My feeling about it - OK this is subjective - is that after 9/11, Afghanistan just wasn't a big enough target. The US wanted revenge: it had to show the world, and 'the terrorists' in particular, that the kind of attack that had been made had real consequences. It saw this attack as an act of war; although the problem is, in the 21st Century, the very definition of 'war' is much less clear cut. But anyway, there had to be a military response. The only question was, against whom? Afghanistan is just a bunch of hill tribes in a mountanous desert; you could go in an blow the Taliban to smithereens, but so what? Afghanistan is always at war. It doesn't make much difference.
Blair has just said, come right out and said, OK the 'Weapons of Mass Destruction' were just a pretext. If we had known they weren't there, we would have found another reason.
Don't get me wrong. Sadam Hussein was a merciless evil tyrant and if anyone deserved to be shot, it was him and his odious sons. But it is perfectly clear now, if it wasn't before, that the rationale that was given for the invasion was a falsehood. There were no nuclear stockpiles or chemical weapons factories. But the US was itching for a fight, so who was it going to be?
I think everything else was just a footnote to the main rationale.
It was a revenge attack, pure and simple.
---------- Post added 12-16-2009 at 05:32 PM ----------
The reasoning was, if we don't find the weapons, people will forget that it was the reason that was given. And then, the oil fields will be liberated, and the economic benefits will be so great, we will be able to justify it in hindsight by saying 'We didn't go to war for the oil, but look at the benefits...'
Which is exactly what Hitchens is saying. I think he is sticking to the script.

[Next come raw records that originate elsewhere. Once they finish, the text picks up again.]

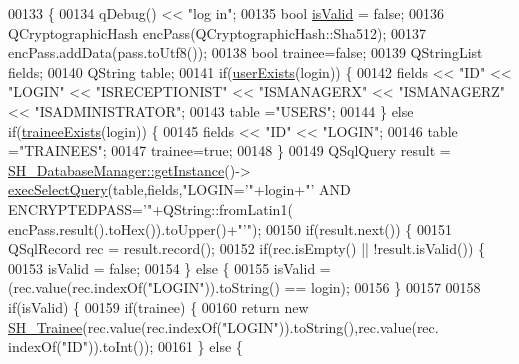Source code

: \begin{DoxyCode}
00133 \{
00134     qDebug() << \textcolor{stringliteral}{"log in"};
00135     \textcolor{keywordtype}{bool} \hyperlink{classSH__User_aa1b7fd66632c13905f3b6fd941505c02}{isValid} = \textcolor{keyword}{false};
00136     QCryptographicHash encPass(QCryptographicHash::Sha512);
00137     encPass.addData(pass.toUtf8());
00138     \textcolor{keywordtype}{bool} trainee=\textcolor{keyword}{false};
00139     QStringList fields;
00140     QString table;
00141     \textcolor{keywordflow}{if}(\hyperlink{classSH__User_a5ca23c3c396d8867d5d605d087efb82f}{userExists}(login)) \{
00142         fields << \textcolor{stringliteral}{"ID"} << \textcolor{stringliteral}{"LOGIN"} << \textcolor{stringliteral}{"ISRECEPTIONIST"} << \textcolor{stringliteral}{"ISMANAGERX"} << \textcolor{stringliteral}{"ISMANAGERZ"} << \textcolor{stringliteral}{"ISADMINISTRATOR"};
00143         table =\textcolor{stringliteral}{"USERS"};
00144     \} \textcolor{keywordflow}{else} \textcolor{keywordflow}{if}(\hyperlink{classSH__User_af40edc91cf1a4d8065fb43d2899c3dcb}{traineeExists}(login)) \{
00145         fields << \textcolor{stringliteral}{"ID"} << \textcolor{stringliteral}{"LOGIN"};
00146         table =\textcolor{stringliteral}{"TRAINEES"};
00147         trainee=\textcolor{keyword}{true};
00148     \}
00149     QSqlQuery result = \hyperlink{classSH__DatabaseManager_a638369a15265ab0aa053080a32d2ca39}{SH\_DatabaseManager::getInstance}()->
      \hyperlink{classSH__DatabaseManager_ab8f9850cb68444ab9a4e613b36a3b044}{execSelectQuery}(table,fields,\textcolor{stringliteral}{"LOGIN='"}+login+\textcolor{stringliteral}{"' AND ENCRYPTEDPASS='"}+QString::fromLatin1(
      encPass.result().toHex()).toUpper()+\textcolor{stringliteral}{"'"});
00150     \textcolor{keywordflow}{if}(result.next()) \{
00151         QSqlRecord rec = result.record();
00152         \textcolor{keywordflow}{if}(rec.isEmpty() || !result.isValid()) \{
00153             isValid = \textcolor{keyword}{false};
00154         \} \textcolor{keywordflow}{else} \{
00155             isValid = (rec.value(rec.indexOf(\textcolor{stringliteral}{"LOGIN"})).toString() == login);
00156         \}
00157 
00158         \textcolor{keywordflow}{if}(isValid) \{
00159             \textcolor{keywordflow}{if}(trainee) \{
00160                 \textcolor{keywordflow}{return} \textcolor{keyword}{new} \hyperlink{classSH__Trainee}{SH\_Trainee}(rec.value(rec.indexOf(\textcolor{stringliteral}{"LOGIN"})).toString(),rec.value(rec.
      indexOf(\textcolor{stringliteral}{"ID"})).toInt());
00161             \} \textcolor{keywordflow}{else} \{

\end{DoxyCode}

One of my favourite words, which I learned from Tenessee Williams plays - and I like it for its connotations of both deceipt and menace - is 'mendacity'. And I think the then US administration engaged in a considerable amount of it in order to embark on that adventure. I never demonstrated on the streets, or argued against it. But I think as history is witness now, there was considerable mendacity, and duplicity, involved in it.